We need to talk. Something has been on my mind and I haven’t said anything yet, but as the founder of this charity, it’s time for me to speak.
What’s been on my mind is the ‘Black Lives Matter’ movement, the protests and the anti protests. As an Aboriginal woman I have suffered discrimination and seen my Mother, family and loved ones be reduced and treated as nothing but lesser inferior humans, animals even, because of the colour of their skin. This has affected me my entire life in ways that would take me months to write and you weeks to read.
I walk both worlds. I’m what my people might call a ‘white walker.’ Meaning I identify as a proud Aboriginal woman but because of my skin I can pass for a white woman. This means I’m like a fly on the wall sometimes. People don’t know I’m Indigenous until I tell them.
Because of this I’ve grown up hearing the most vile, cruel and degrading comments made about my people by others who didn’t know who or what I was. They thought no one was listening. I thought they were friends.
They’d make these cruel comments and laugh. Thinking it was funny and thinking it didn’t matter because those they were mocking couldn’t hear them.
But they could hear them. Because I could. And I heard it all. And if they did eventually realise I’d be asked, “But you’re not offended are you? You’re one of the good ones !” It left me wondering what a ‘good one’ was, and why I was one. It left me trying to make them feel better.
The worst part was I couldn’t speak up for myself, for my mother or my sisters. I couldn’t speak up for any of my family. I couldn’t speak up for my people. The consequences were too dire. The haters out numbered me and I knew they held the power. So I said nothing and grew up watching my Mother be so ashamed of who and what she was that she would never admit to her heritage.
And I knew I couldn’t help her.
When my Mother was little her Father was arrested and thrown in jail. His crime? He was caught having a beer with his own Father, in his own home. Back then Aboriginal people had to get a license. Their white peoples license. This gave them the permission to do things white people did. Like drink alcohol.
Back then my mothers grandfather had come to live with them because he was dying.
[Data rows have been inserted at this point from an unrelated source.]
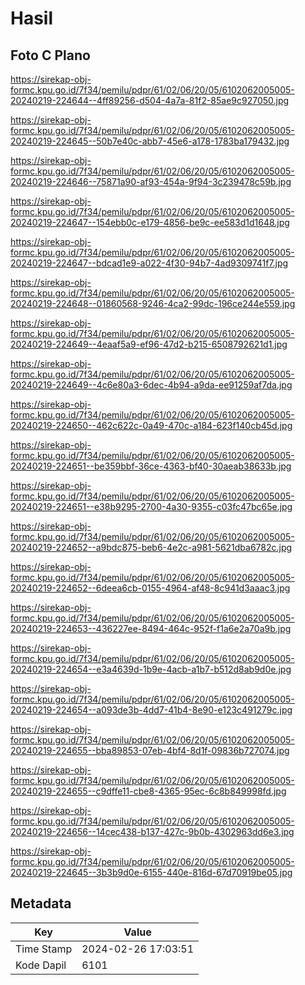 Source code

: # Hasil

## Foto C Plano

https://sirekap-obj-formc.kpu.go.id/7f34/pemilu/pdpr/61/02/06/20/05/6102062005005-20240219-224644--4ff89256-d504-4a7a-81f2-85ae9c927050.jpg

https://sirekap-obj-formc.kpu.go.id/7f34/pemilu/pdpr/61/02/06/20/05/6102062005005-20240219-224645--50b7e40c-abb7-45e6-a178-1783ba179432.jpg

https://sirekap-obj-formc.kpu.go.id/7f34/pemilu/pdpr/61/02/06/20/05/6102062005005-20240219-224646--75871a90-af93-454a-9f94-3c239478c59b.jpg

https://sirekap-obj-formc.kpu.go.id/7f34/pemilu/pdpr/61/02/06/20/05/6102062005005-20240219-224647--154ebb0c-e179-4856-be9c-ee583d1d1648.jpg

https://sirekap-obj-formc.kpu.go.id/7f34/pemilu/pdpr/61/02/06/20/05/6102062005005-20240219-224647--bdcad1e9-a022-4f30-94b7-4ad9309741f7.jpg

https://sirekap-obj-formc.kpu.go.id/7f34/pemilu/pdpr/61/02/06/20/05/6102062005005-20240219-224648--01860568-9246-4ca2-99dc-196ce244e559.jpg

https://sirekap-obj-formc.kpu.go.id/7f34/pemilu/pdpr/61/02/06/20/05/6102062005005-20240219-224649--4eaaf5a9-ef96-47d2-b215-6508792621d1.jpg

https://sirekap-obj-formc.kpu.go.id/7f34/pemilu/pdpr/61/02/06/20/05/6102062005005-20240219-224649--4c6e80a3-6dec-4b94-a9da-ee91259af7da.jpg

https://sirekap-obj-formc.kpu.go.id/7f34/pemilu/pdpr/61/02/06/20/05/6102062005005-20240219-224650--462c622c-0a49-470c-a184-623f140cb45d.jpg

https://sirekap-obj-formc.kpu.go.id/7f34/pemilu/pdpr/61/02/06/20/05/6102062005005-20240219-224651--be359bbf-36ce-4363-bf40-30aeab38633b.jpg

https://sirekap-obj-formc.kpu.go.id/7f34/pemilu/pdpr/61/02/06/20/05/6102062005005-20240219-224651--e38b9295-2700-4a30-9355-c03fc47bc65e.jpg

https://sirekap-obj-formc.kpu.go.id/7f34/pemilu/pdpr/61/02/06/20/05/6102062005005-20240219-224652--a9bdc875-beb6-4e2c-a981-5621dba6782c.jpg

https://sirekap-obj-formc.kpu.go.id/7f34/pemilu/pdpr/61/02/06/20/05/6102062005005-20240219-224652--6deea6cb-0155-4964-af48-8c941d3aaac3.jpg

https://sirekap-obj-formc.kpu.go.id/7f34/pemilu/pdpr/61/02/06/20/05/6102062005005-20240219-224653--436227ee-8494-464c-952f-f1a6e2a70a9b.jpg

https://sirekap-obj-formc.kpu.go.id/7f34/pemilu/pdpr/61/02/06/20/05/6102062005005-20240219-224654--e3a4639d-1b9e-4acb-a1b7-b512d8ab9d0e.jpg

https://sirekap-obj-formc.kpu.go.id/7f34/pemilu/pdpr/61/02/06/20/05/6102062005005-20240219-224654--a093de3b-4dd7-41b4-8e90-e123c491279c.jpg

https://sirekap-obj-formc.kpu.go.id/7f34/pemilu/pdpr/61/02/06/20/05/6102062005005-20240219-224655--bba89853-07eb-4bf4-8d1f-09836b727074.jpg

https://sirekap-obj-formc.kpu.go.id/7f34/pemilu/pdpr/61/02/06/20/05/6102062005005-20240219-224655--c9dffe11-cbe8-4365-95ec-6c8b849998fd.jpg

https://sirekap-obj-formc.kpu.go.id/7f34/pemilu/pdpr/61/02/06/20/05/6102062005005-20240219-224656--14cec438-b137-427c-9b0b-4302963dd6e3.jpg

https://sirekap-obj-formc.kpu.go.id/7f34/pemilu/pdpr/61/02/06/20/05/6102062005005-20240219-224645--3b3b9d0e-6155-440e-816d-67d70919be05.jpg


## Metadata

| Key        | Value               |
| ---------- | ------------------- |
| Time Stamp | 2024-02-26 17:03:51 |
| Kode Dapil | 6101                |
He wanted to be with his family, so my Grandparents made room for him and he came to live his last days in their home.
One night when my great grandfather was in extreme pain my grandfather gave his father a glass of beer. As soon as my great Grandfather picked it up the house was smashed in by the police. See, great grandfather didn’t have his papers. He didn’t have his white peoples licence. He wasn’t allowed to drink the beer. And those police were watching.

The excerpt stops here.